I’m here all weak
Cheesy Chancellor’s jests enough to make you gag
THERE is nothing more painful than watching a man with all the charisma of an estate agent trying to be funny.
But so thin was the policy gruel that Spreadsheet Phil had to spread, he chose to beef it up with gags about Labour.
He indulged in panto: “Oh yes we will”, said “they don’t call it the last Labour government for nothing” and compared them to a “driverless vehicle”.
Jokes so lame his writers should be working on The Nightly Show (except for the one who wrote “Jeremy Corbyn is now so far down a black hole that even Stephen Hawking has disowned him” which was a decent effort.)
But there was no banter about the hottest topic around: Brexit.
And when he tried to tell us that everything in our garden was rosy, it felt a bit like watching La La Land.
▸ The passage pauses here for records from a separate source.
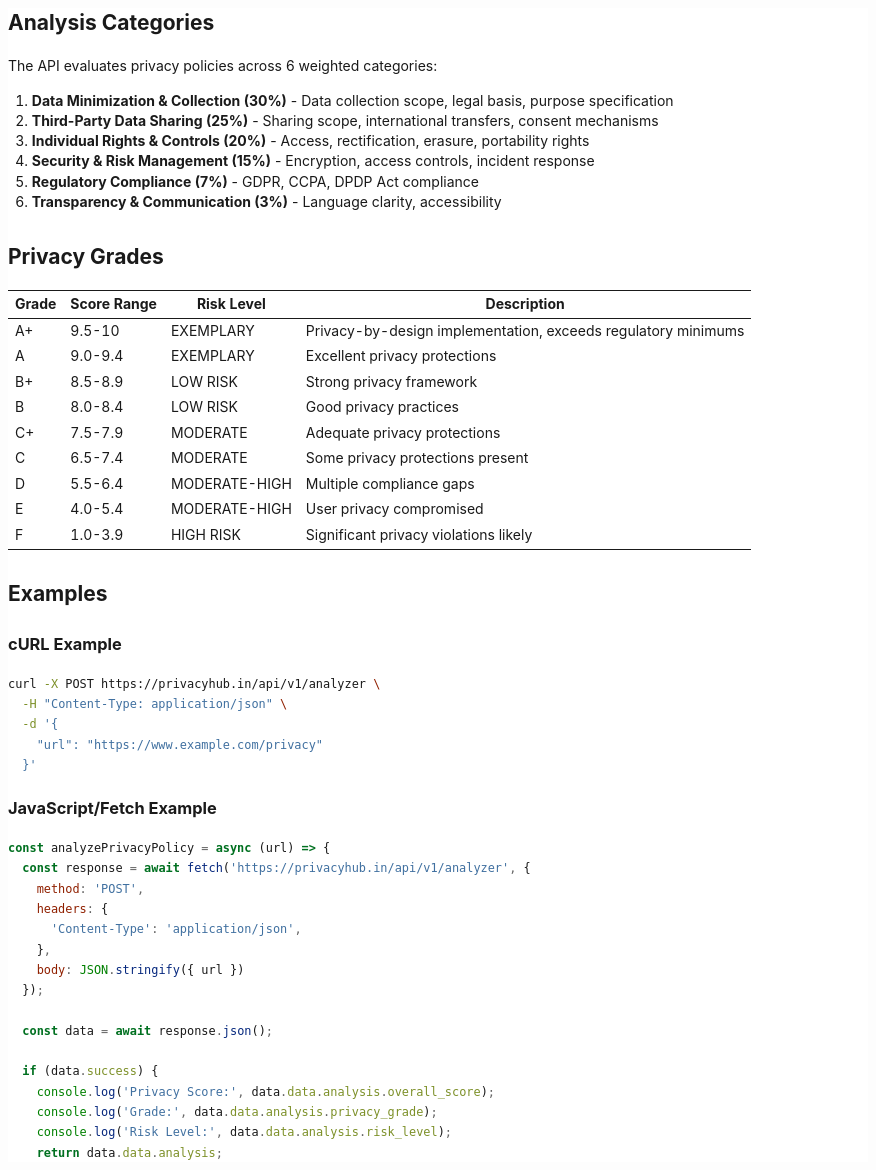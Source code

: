 ## Analysis Categories

The API evaluates privacy policies across 6 weighted categories:

1. **Data Minimization & Collection (30%)** - Data collection scope, legal basis, purpose specification
2. **Third-Party Data Sharing (25%)** - Sharing scope, international transfers, consent mechanisms
3. **Individual Rights & Controls (20%)** - Access, rectification, erasure, portability rights
4. **Security & Risk Management (15%)** - Encryption, access controls, incident response
5. **Regulatory Compliance (7%)** - GDPR, CCPA, DPDP Act compliance
6. **Transparency & Communication (3%)** - Language clarity, accessibility

## Privacy Grades

| Grade | Score Range | Risk Level | Description |
|-------|-------------|------------|-------------|
| A+ | 9.5-10 | EXEMPLARY | Privacy-by-design implementation, exceeds regulatory minimums |
| A | 9.0-9.4 | EXEMPLARY | Excellent privacy protections |
| B+ | 8.5-8.9 | LOW RISK | Strong privacy framework |
| B | 8.0-8.4 | LOW RISK | Good privacy practices |
| C+ | 7.5-7.9 | MODERATE | Adequate privacy protections |
| C | 6.5-7.4 | MODERATE | Some privacy protections present |
| D | 5.5-6.4 | MODERATE-HIGH | Multiple compliance gaps |
| E | 4.0-5.4 | MODERATE-HIGH | User privacy compromised |
| F | 1.0-3.9 | HIGH RISK | Significant privacy violations likely |

## Examples

### cURL Example

```bash
curl -X POST https://privacyhub.in/api/v1/analyzer \
  -H "Content-Type: application/json" \
  -d '{
    "url": "https://www.example.com/privacy"
  }'
```

### JavaScript/Fetch Example

```javascript
const analyzePrivacyPolicy = async (url) => {
  const response = await fetch('https://privacyhub.in/api/v1/analyzer', {
    method: 'POST',
    headers: {
      'Content-Type': 'application/json',
    },
    body: JSON.stringify({ url })
  });

  const data = await response.json();

  if (data.success) {
    console.log('Privacy Score:', data.data.analysis.overall_score);
    console.log('Grade:', data.data.analysis.privacy_grade);
    console.log('Risk Level:', data.data.analysis.risk_level);
    return data.data.analysis;
```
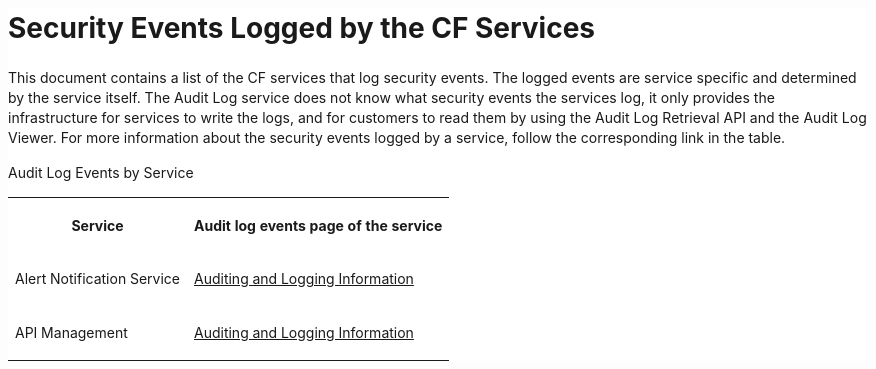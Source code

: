 

# Security Events Logged by the CF Services

This document contains a list of the CF services that log security events. The logged events are service specific and determined by the service itself. The Audit Log service does not know what security events the services log, it only provides the infrastructure for services to write the logs, and for customers to read them by using the Audit Log Retrieval API and the Audit Log Viewer. For more information about the security events logged by a service, follow the corresponding link in the table.

<a name="loio84acdc91c60c4f32b7c06cdbc442fdef__table_ywq_jgd_wsb"/>Audit Log Events by Service


<table>
<tr>
<th valign="top">

Service



</th>
<th valign="top">

Audit log events page of the service



</th>
</tr>
<tr>
<td valign="top">

Alert Notification Service



</td>
<td valign="top">

[Auditing and Logging Information](https://help.sap.com/viewer/5967a369d4b74f7a9c2b91f5df8e6ab6/Cloud/en-US/8e70c7945d1c4b3eb13a0da384af8cce.html)



</td>
</tr>
<tr>
<td valign="top">

API Management



</td>
<td valign="top">

[Auditing and Logging Information](https://help.sap.com/viewer/DRAFT/66d066d903c2473f81ec33acfe2ccdb4/Development/en-US/77024b3e29e749a799b3d724f1535d34.html)


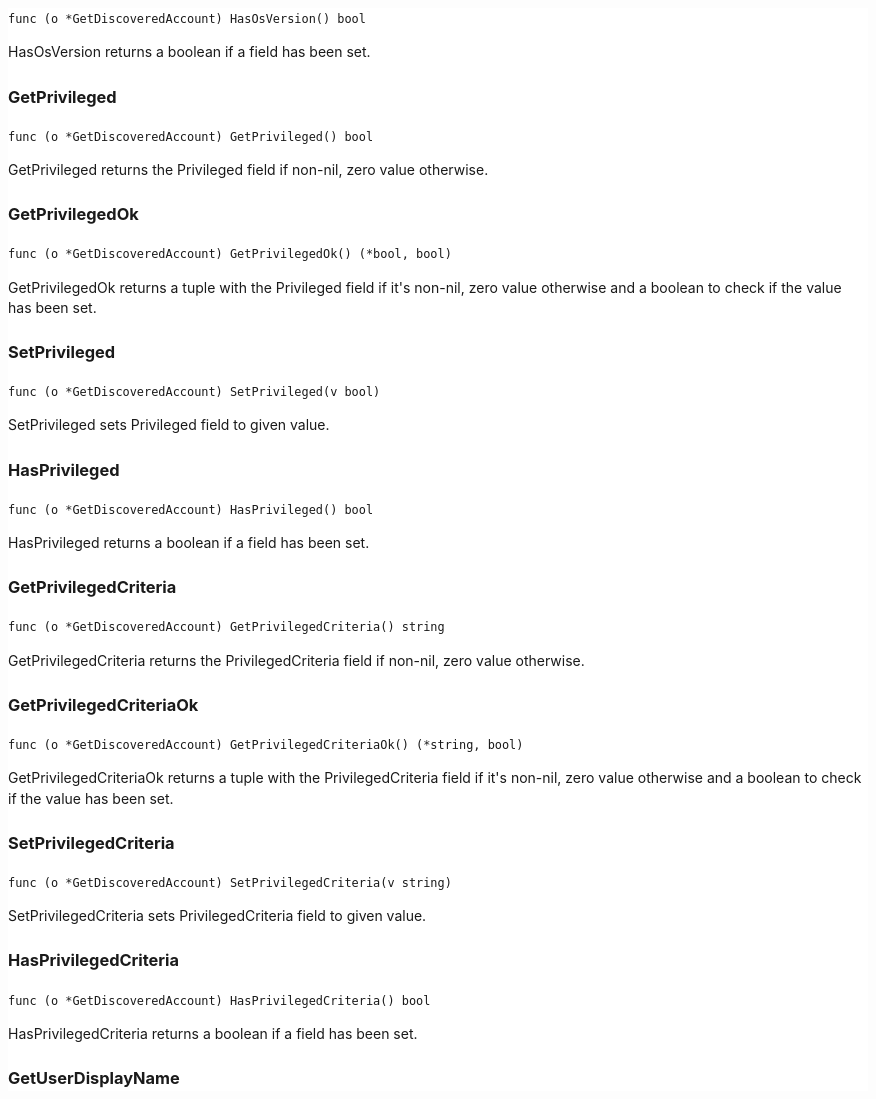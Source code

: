 `func (o *GetDiscoveredAccount) HasOsVersion() bool`

HasOsVersion returns a boolean if a field has been set.

### GetPrivileged

`func (o *GetDiscoveredAccount) GetPrivileged() bool`

GetPrivileged returns the Privileged field if non-nil, zero value otherwise.

### GetPrivilegedOk

`func (o *GetDiscoveredAccount) GetPrivilegedOk() (*bool, bool)`

GetPrivilegedOk returns a tuple with the Privileged field if it's non-nil, zero value otherwise
and a boolean to check if the value has been set.

### SetPrivileged

`func (o *GetDiscoveredAccount) SetPrivileged(v bool)`

SetPrivileged sets Privileged field to given value.

### HasPrivileged

`func (o *GetDiscoveredAccount) HasPrivileged() bool`

HasPrivileged returns a boolean if a field has been set.

### GetPrivilegedCriteria

`func (o *GetDiscoveredAccount) GetPrivilegedCriteria() string`

GetPrivilegedCriteria returns the PrivilegedCriteria field if non-nil, zero value otherwise.

### GetPrivilegedCriteriaOk

`func (o *GetDiscoveredAccount) GetPrivilegedCriteriaOk() (*string, bool)`

GetPrivilegedCriteriaOk returns a tuple with the PrivilegedCriteria field if it's non-nil, zero value otherwise
and a boolean to check if the value has been set.

### SetPrivilegedCriteria

`func (o *GetDiscoveredAccount) SetPrivilegedCriteria(v string)`

SetPrivilegedCriteria sets PrivilegedCriteria field to given value.

### HasPrivilegedCriteria

`func (o *GetDiscoveredAccount) HasPrivilegedCriteria() bool`

HasPrivilegedCriteria returns a boolean if a field has been set.

### GetUserDisplayName
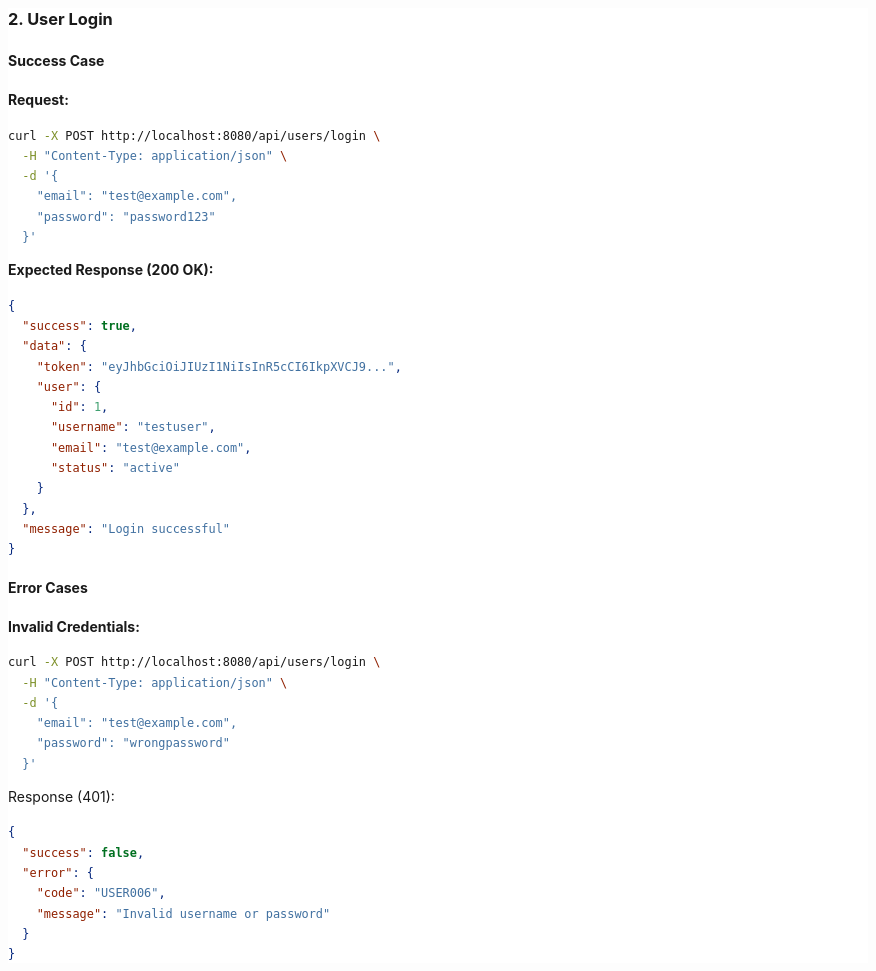 ### 2. User Login

#### Success Case

**Request:**

```bash
curl -X POST http://localhost:8080/api/users/login \
  -H "Content-Type: application/json" \
  -d '{
    "email": "test@example.com",
    "password": "password123"
  }'
```

**Expected Response (200 OK):**

```json
{
  "success": true,
  "data": {
    "token": "eyJhbGciOiJIUzI1NiIsInR5cCI6IkpXVCJ9...",
    "user": {
      "id": 1,
      "username": "testuser",
      "email": "test@example.com",
      "status": "active"
    }
  },
  "message": "Login successful"
}
```

#### Error Cases

**Invalid Credentials:**

```bash
curl -X POST http://localhost:8080/api/users/login \
  -H "Content-Type: application/json" \
  -d '{
    "email": "test@example.com",
    "password": "wrongpassword"
  }'
```

Response (401):

```json
{
  "success": false,
  "error": {
    "code": "USER006",
    "message": "Invalid username or password"
  }
}
```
Theresa May sat next to him, resembling a stern headmistress who’s allowed her deputy to address assembly and is scowling around for naughty pupils.
Jeremy Hunt, looking like a zombie who’s just been turned away from A&E, gurned a few seats down. Iain Duncan Smith stood by the door frowning like a skin-headed bouncer, ensuring no one got out before the end. Many must have been tempted.
Because it was, as you’d expect from Mr Mogadon, a classic lesson in how to bore your audience into a coma so they don’t understand the reality of what you’re saying.
Like an undertaker who’d decided to step back from the burials and become the accountant, detached and unemotional as he handed out the bill.
There was an arrogance to Hammond as he raised national insurance for millions of self-employed workers – now that’s no laughing matter.